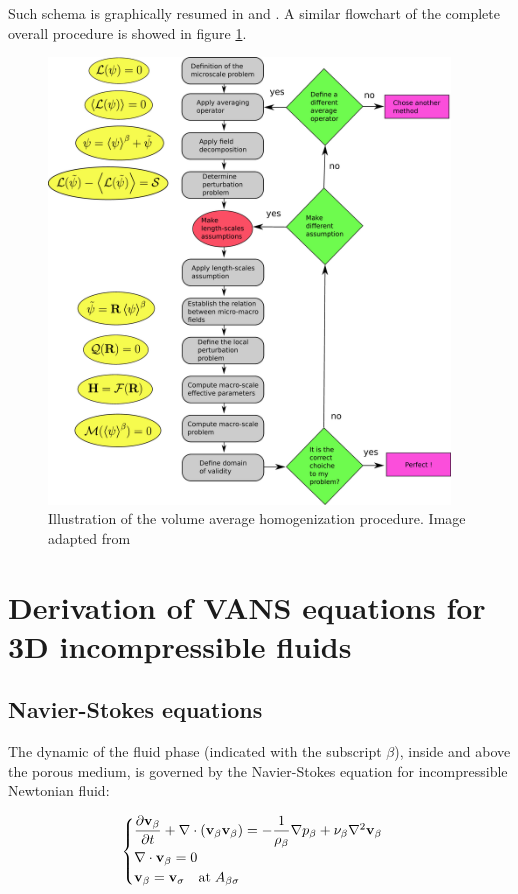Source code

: Such schema is graphically resumed in \citet{paez2017macroscopic} and \citet{davit2013homogenization}. A similar flowchart of the complete overall procedure is showed in figure \ref{fig:schema_vans_homo}.

\begin{figure}[h!]
	\centering
	\includegraphics[width=0.95\textwidth,height=0.95\textheight,keepaspectratio]{chapter_2/figure/schema}
	\caption{Illustration of the volume average homogenization procedure. Image adapted from \citet{davit2013homogenization}}
	\label{fig:schema_vans_homo}
\end{figure}

\section{Derivation of VANS equations for 3D incompressible fluids}
\subsection{Navier-Stokes equations}
The dynamic of the fluid phase (indicated with the subscript $\beta$), inside and above the porous medium, is governed by the Navier-Stokes equation for incompressible Newtonian fluid:

\begin{eqnarray}
	\begin{cases}
		\dfrac{\partial \textbf{v}_{\beta}}{\partial t} +  \nabla \cdot (\textbf{v}_{\beta} \textbf{v}_{\beta})  = -\dfrac{1}{\rho_{\beta}} \nabla p_{\beta} + \nu_{\beta} \nabla^2  \textbf{v}_{\beta}  \\
		\nabla \cdot \textbf{v}_{\beta} = 0 \\
		\textbf{v}_{\beta} = \textbf{v}_{\sigma} \quad \text{at} \; A_{\beta\sigma}
	\end{cases}
\label{eq:NS}
\end{eqnarray}\\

------

# WORK TO BE COMPLETED
Your copy should match the material above exactly, minus its pictures.

# RESULT BELOW
Source code

: Such schema is graphically resumed in \citet{paez2017macroscopic} and \citet{davit2013homogenization}. A similar flowchart of the complete overall procedure is showed in figure \ref{fig:schema_vans_homo}.

\begin{figure}[h!]
	\centering
	\includegraphics[width=0.95\textwidth,height=0.95\textheight,keepaspectratio]{chapter_2/figure/schema}
	\caption{Illustration of the volume average homogenization procedure. Image adapted from \citet{davit2013homogenization}}
	\label{fig:schema_vans_homo}
\end{figure}

\section{Derivation of VANS equations for 3D incompressible fluids}
\subsection{Navier-Stokes equations}
The dynamic of the fluid phase (indicated with the subscript $\beta$), inside and above the porous medium, is governed by the Navier-Stokes equation for incompressible Newtonian fluid:

\begin{eqnarray}
	\begin{cases}
		\dfrac{\partial \textbf{v}_{\beta}}{\partial t} +  \nabla \cdot (\textbf{v}_{\beta} \textbf{v}_{\beta})  = -\dfrac{1}{\rho_{\beta}} \nabla p_{\beta} + \nu_{\beta} \nabla^2  \textbf{v}_{\beta}  \\
		\nabla \cdot \textbf{v}_{\beta} = 0 \\
		\textbf{v}_{\beta} = \textbf{v}_{\sigma} \quad \text{at} \; A_{\beta\sigma}
	\end{cases}
\label{eq:NS}
\end{eqnarray}\\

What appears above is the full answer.